WHAT TO DO:
Copy out each line of the entries where the word "githubusercontent" is present.

========

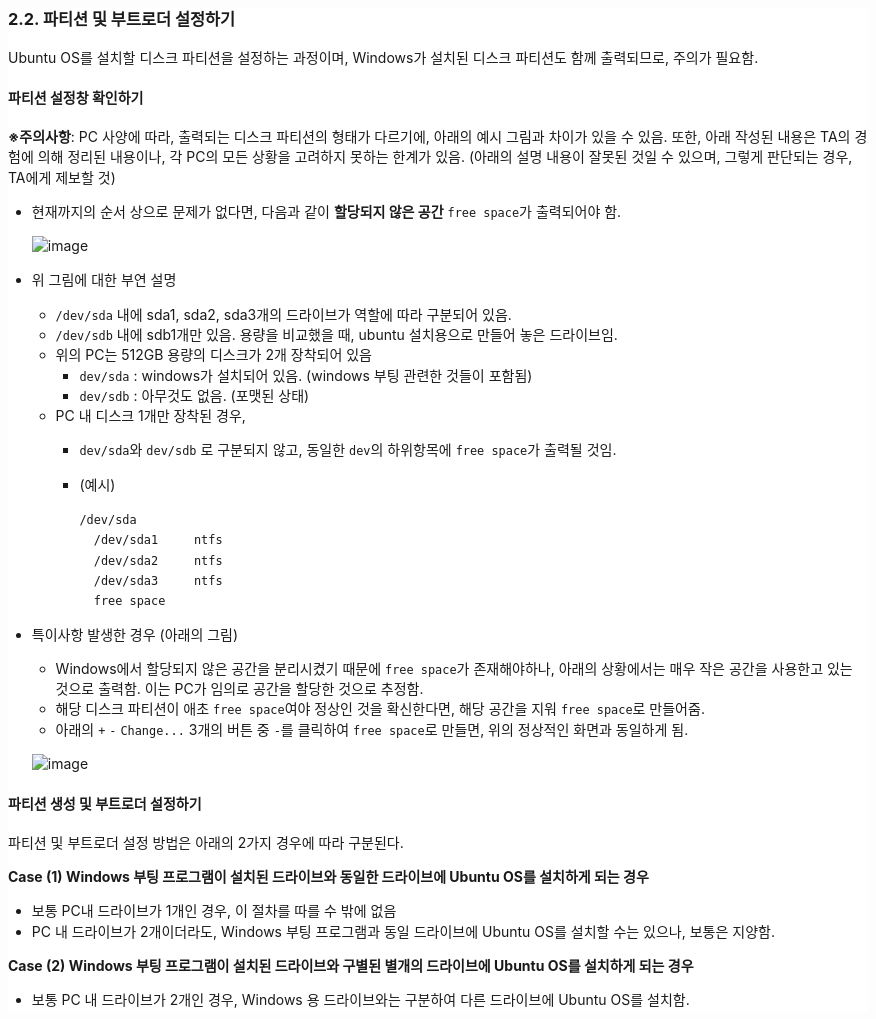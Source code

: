 &#x20;

### 2.2. 파티션 및 부트로더 설정하기

Ubuntu OS를 설치할 디스크 파티션을 설정하는 과정이며, Windows가 설치된 디스크 파티션도 함께 출력되므로, 주의가 필요함.

#### 파티션 설정창 확인하기

**※주의사항**: PC 사양에 따라, 출력되는 디스크 파티션의 형태가 다르기에, 아래의 예시 그림과 차이가 있을 수 있음. 또한, 아래 작성된 내용은 TA의 경험에 의해 정리된 내용이나, 각 PC의 모든 상황을 고려하지 못하는 한계가 있음. (아래의 설명 내용이 잘못된 것일 수 있으며, 그렇게 판단되는 경우, TA에게 제보할 것)

*   현재까지의 순서 상으로 문제가 없다면, 다음과 같이 **할당되지 않은 공간** `free space`가 출력되어야 함.

    ![image](https://user-images.githubusercontent.com/91526930/233801431-6a0b2f75-c197-4006-9e1e-9eb346dbe51a.png)
* 위 그림에 대한 부연 설명
  * `/dev/sda` 내에 sda1, sda2, sda3개의 드라이브가 역할에 따라 구분되어 있음.
  * `/dev/sdb` 내에 sdb1개만 있음. 용량을 비교했을 때, ubuntu 설치용으로 만들어 놓은 드라이브임.
  * 위의 PC는 512GB 용량의 디스크가 2개 장착되어 있음
    * `dev/sda` : windows가 설치되어 있음. (windows 부팅 관련한 것들이 포함됨)
    * `dev/sdb` : 아무것도 없음. (포맷된 상태)
  * PC 내 디스크 1개만 장착된 경우,
    * `dev/sda`와 `dev/sdb` 로 구분되지 않고, 동일한 `dev`의 하위항목에 `free space`가 출력될 것임.
    *   (예시)

        ```
        /dev/sda
          /dev/sda1 	ntfs
          /dev/sda2    	ntfs
          /dev/sda3    	ntfs
          free space
        ```
*   특이사항 발생한 경우 (아래의 그림)

    * Windows에서 할당되지 않은 공간을 분리시켰기 때문에 `free space`가 존재해야하나, 아래의 상황에서는 매우 작은 공간을 사용한고 있는 것으로 출력함. 이는 PC가 임의로 공간을 할당한 것으로 추정함.
    * 해당 디스크 파티션이 애초 `free space`여야 정상인 것을 확신한다면, 해당 공간을 지워 `free space`로 만들어줌.
    * 아래의 `+` `-` `Change...` 3개의 버튼 중 `-`를 클릭하여 `free space`로 만들면, 위의 정상적인 화면과 동일하게 됨.

    ![image](https://user-images.githubusercontent.com/91526930/233801135-b4f1a4de-ea0d-4492-a38c-77195029c728.png)

&#x20;

#### 파티션 생성 및 부트로더 설정하기

파티션 및 부트로더 설정 방법은 아래의 2가지 경우에 따라 구분된다.

**Case (1) Windows 부팅 프로그램이 설치된 드라이브와 동일한 드라이브에 Ubuntu OS를 설치하게 되는 경우**

* 보통 PC내 드라이브가 1개인 경우, 이 절차를 따를 수 밖에 없음
* PC 내 드라이브가 2개이더라도, Windows 부팅 프로그램과 동일 드라이브에 Ubuntu OS를 설치할 수는 있으나, 보통은 지양함.

**Case (2) Windows 부팅 프로그램이 설치된 드라이브와 구별된 별개의 드라이브에 Ubuntu OS를 설치하게 되는 경우**

* 보통 PC 내 드라이브가 2개인 경우, Windows 용 드라이브와는 구분하여 다른 드라이브에 Ubuntu OS를 설치함.

&#x20;
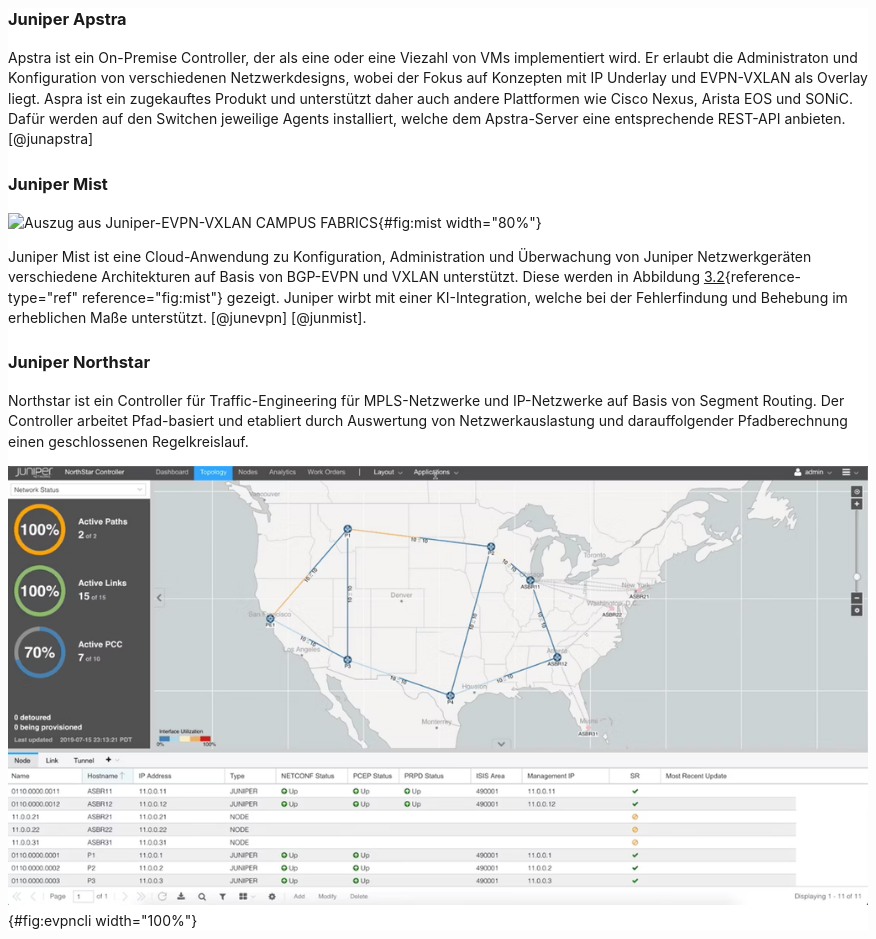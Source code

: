 ### Juniper Apstra

Apstra ist ein On-Premise Controller, der als eine oder eine Viezahl von
VMs implementiert wird. Er erlaubt die Administraton und Konfiguration
von verschiedenen Netzwerkdesigns, wobei der Fokus auf Konzepten mit IP
Underlay und EVPN-VXLAN als Overlay liegt. Aspra ist ein zugekauftes
Produkt und unterstützt daher auch andere Plattformen wie Cisco Nexus,
Arista EOS und SONiC. Dafür werden auf den Switchen jeweilige Agents
installiert, welche dem Apstra-Server eine entsprechende REST-API
anbieten. [@junapstra]

### Juniper Mist

![Auszug aus Juniper-EVPN-VXLAN CAMPUS
FABRICS](media/juniper-mist.png){#fig:mist width="80%"}

Juniper Mist ist eine Cloud-Anwendung zu Konfiguration, Administration
und Überwachung von Juniper Netzwerkgeräten verschiedene Architekturen
auf Basis von BGP-EVPN und VXLAN unterstützt. Diese werden in Abbildung
[3.2](#fig:mist){reference-type="ref" reference="fig:mist"} gezeigt.
Juniper wirbt mit einer KI-Integration, welche bei der Fehlerfindung und
Behebung im erheblichen Maße unterstützt. [@junevpn] [@junmist].

### Juniper Northstar

Northstar ist ein Controller für Traffic-Engineering für MPLS-Netzwerke
und IP-Netzwerke auf Basis von Segment Routing. Der Controller arbeitet
Pfad-basiert und etabliert durch Auswertung von Netzwerkauslastung und
darauffolgender Pfadberechnung einen geschlossenen Regelkreislauf.

![Juniper Northstar](media/northstar.png){#fig:evpncli width="100%"}
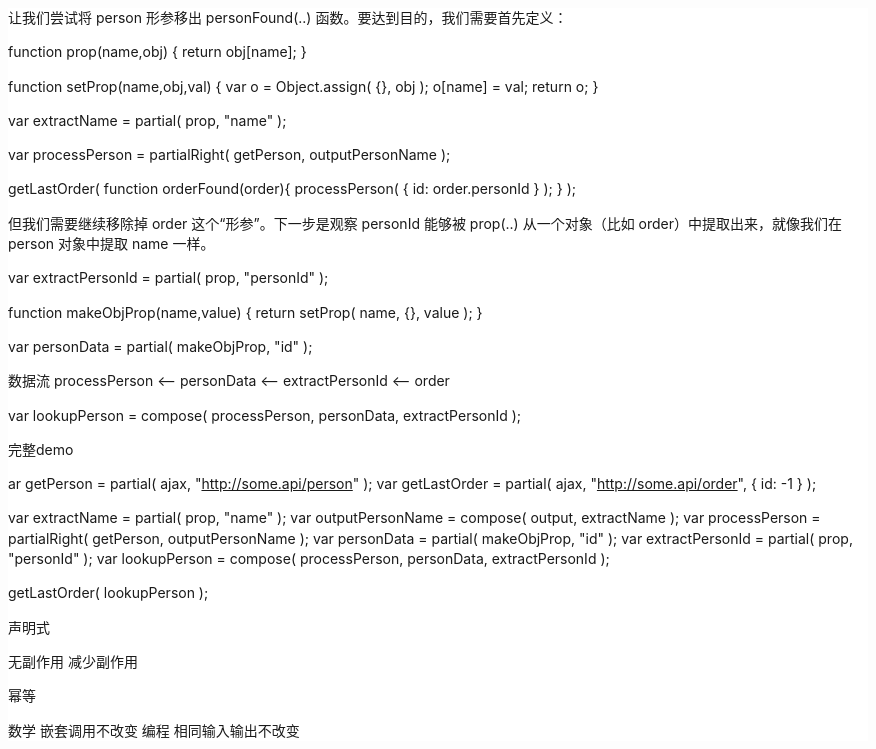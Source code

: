 让我们尝试将 person 形参移出 personFound(..) 函数。要达到目的，我们需要首先定义：

function prop(name,obj) {
	return obj[name];
}

function setProp(name,obj,val) {
	var o = Object.assign( {}, obj );
	o[name] = val;
	return o;
}


var extractName = partial( prop, "name" );


var processPerson = partialRight( getPerson, outputPersonName );

getLastOrder( function orderFound(order){
	processPerson( { id: order.personId } );
} );

但我们需要继续移除掉 order 这个“形参”。下一步是观察 personId 能够被 prop(..) 从一个对象（比如 order）中提取出来，就像我们在 person 对象中提取 name 一样。

var extractPersonId = partial( prop, "personId" );

function makeObjProp(name,value) {
	return setProp( name, {}, value );
}

var personData = partial( makeObjProp, "id" );

数据流
processPerson <-- personData <-- extractPersonId <-- order

var lookupPerson = compose( processPerson, personData, extractPersonId );


完整demo

ar getPerson = partial( ajax, "http://some.api/person" );
var getLastOrder = partial( ajax, "http://some.api/order", { id: -1 } );

var extractName = partial( prop, "name" );
var outputPersonName = compose( output, extractName );
var processPerson = partialRight( getPerson, outputPersonName );
var personData = partial( makeObjProp, "id" );
var extractPersonId = partial( prop, "personId" );
var lookupPerson = compose( processPerson, personData, extractPersonId );

getLastOrder( lookupPerson );


声明式

无副作用 减少副作用

幂等 

数学 嵌套调用不改变
编程 相同输入输出不改变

========

EXERCISE RESPONSE:
    ![image](https://user-images.githubusercontent.com/91526930/233801431-6a0b2f75-c197-4006-9e1e-9eb346dbe51a.png)
    ![image](https://user-images.githubusercontent.com/91526930/233801135-b4f1a4de-ea0d-4492-a38c-77195029c728.png)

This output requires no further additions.